_PROBLEM TO SOLVE_
Type the entries out again exactly as they read, but leave every picture behind.

_Saved entries_
[Start of Attachment]
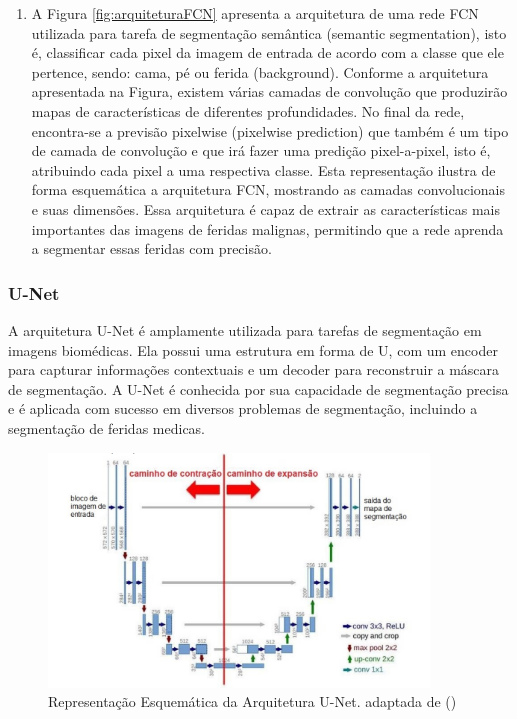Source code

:         \begin{enumerate}
            \item A Figura \ref{fig:arquiteturaFCN} apresenta a arquitetura de uma rede \ac{FCN} utilizada para tarefa de segmentação semântica (semantic segmentation), isto é, classificar cada pixel da imagem de entrada de acordo com a classe que ele pertence, sendo: cama, pé ou ferida (background). Conforme a arquitetura apresentada na Figura, existem várias camadas de convolução que produzirão mapas de características de diferentes profundidades. No final da rede, encontra-se a previsão pixelwise (pixelwise prediction) que também é um tipo de camada de convolução e que irá fazer uma predição pixel-a-pixel, isto é, atribuindo cada pixel a uma respectiva classe. Esta representação ilustra de forma esquemática a arquitetura \ac{FCN}, mostrando as camadas convolucionais e suas dimensões. Essa arquitetura é capaz de extrair as características mais importantes das imagens de feridas malignas, permitindo que a rede aprenda a segmentar essas feridas com precisão. 
        \end{enumerate}

    
    \subsubsection{U-Net}

        A arquitetura \ac{U-Net} é amplamente utilizada para tarefas de segmentação em imagens biomédicas. Ela possui uma estrutura em forma de U, com um encoder para capturar informações contextuais e um decoder para reconstruir a máscara de segmentação. A \ac{U-Net} é conhecida por sua capacidade de segmentação precisa e é aplicada com sucesso em diversos problemas de segmentação, incluindo a segmentação de feridas medicas.

        \begin{figure}[H]
            \centering
            \includegraphics[width=0.9\textwidth]{img/arquitetura_U-Net.png}
            \caption{Representação Esquemática da Arquitetura \ac{U-Net}. adaptada de (\cite{ronneberger2015u})}
            \label{fig:arquiteturaUNet}
        \end{figure}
[End of Attachment]
_TASK RESPONSE_
Source code

:         \begin{enumerate}
            \item A Figura \ref{fig:arquiteturaFCN} apresenta a arquitetura de uma rede \ac{FCN} utilizada para tarefa de segmentação semântica (semantic segmentation), isto é, classificar cada pixel da imagem de entrada de acordo com a classe que ele pertence, sendo: cama, pé ou ferida (background). Conforme a arquitetura apresentada na Figura, existem várias camadas de convolução que produzirão mapas de características de diferentes profundidades. No final da rede, encontra-se a previsão pixelwise (pixelwise prediction) que também é um tipo de camada de convolução e que irá fazer uma predição pixel-a-pixel, isto é, atribuindo cada pixel a uma respectiva classe. Esta representação ilustra de forma esquemática a arquitetura \ac{FCN}, mostrando as camadas convolucionais e suas dimensões. Essa arquitetura é capaz de extrair as características mais importantes das imagens de feridas malignas, permitindo que a rede aprenda a segmentar essas feridas com precisão. 
        \end{enumerate}

    
    \subsubsection{U-Net}

        A arquitetura \ac{U-Net} é amplamente utilizada para tarefas de segmentação em imagens biomédicas. Ela possui uma estrutura em forma de U, com um encoder para capturar informações contextuais e um decoder para reconstruir a máscara de segmentação. A \ac{U-Net} é conhecida por sua capacidade de segmentação precisa e é aplicada com sucesso em diversos problemas de segmentação, incluindo a segmentação de feridas medicas.

        \begin{figure}[H]
            \centering
            \includegraphics[width=0.9\textwidth]{img/arquitetura_U-Net.png}
            \caption{Representação Esquemática da Arquitetura \ac{U-Net}. adaptada de (\cite{ronneberger2015u})}
            \label{fig:arquiteturaUNet}
        \end{figure}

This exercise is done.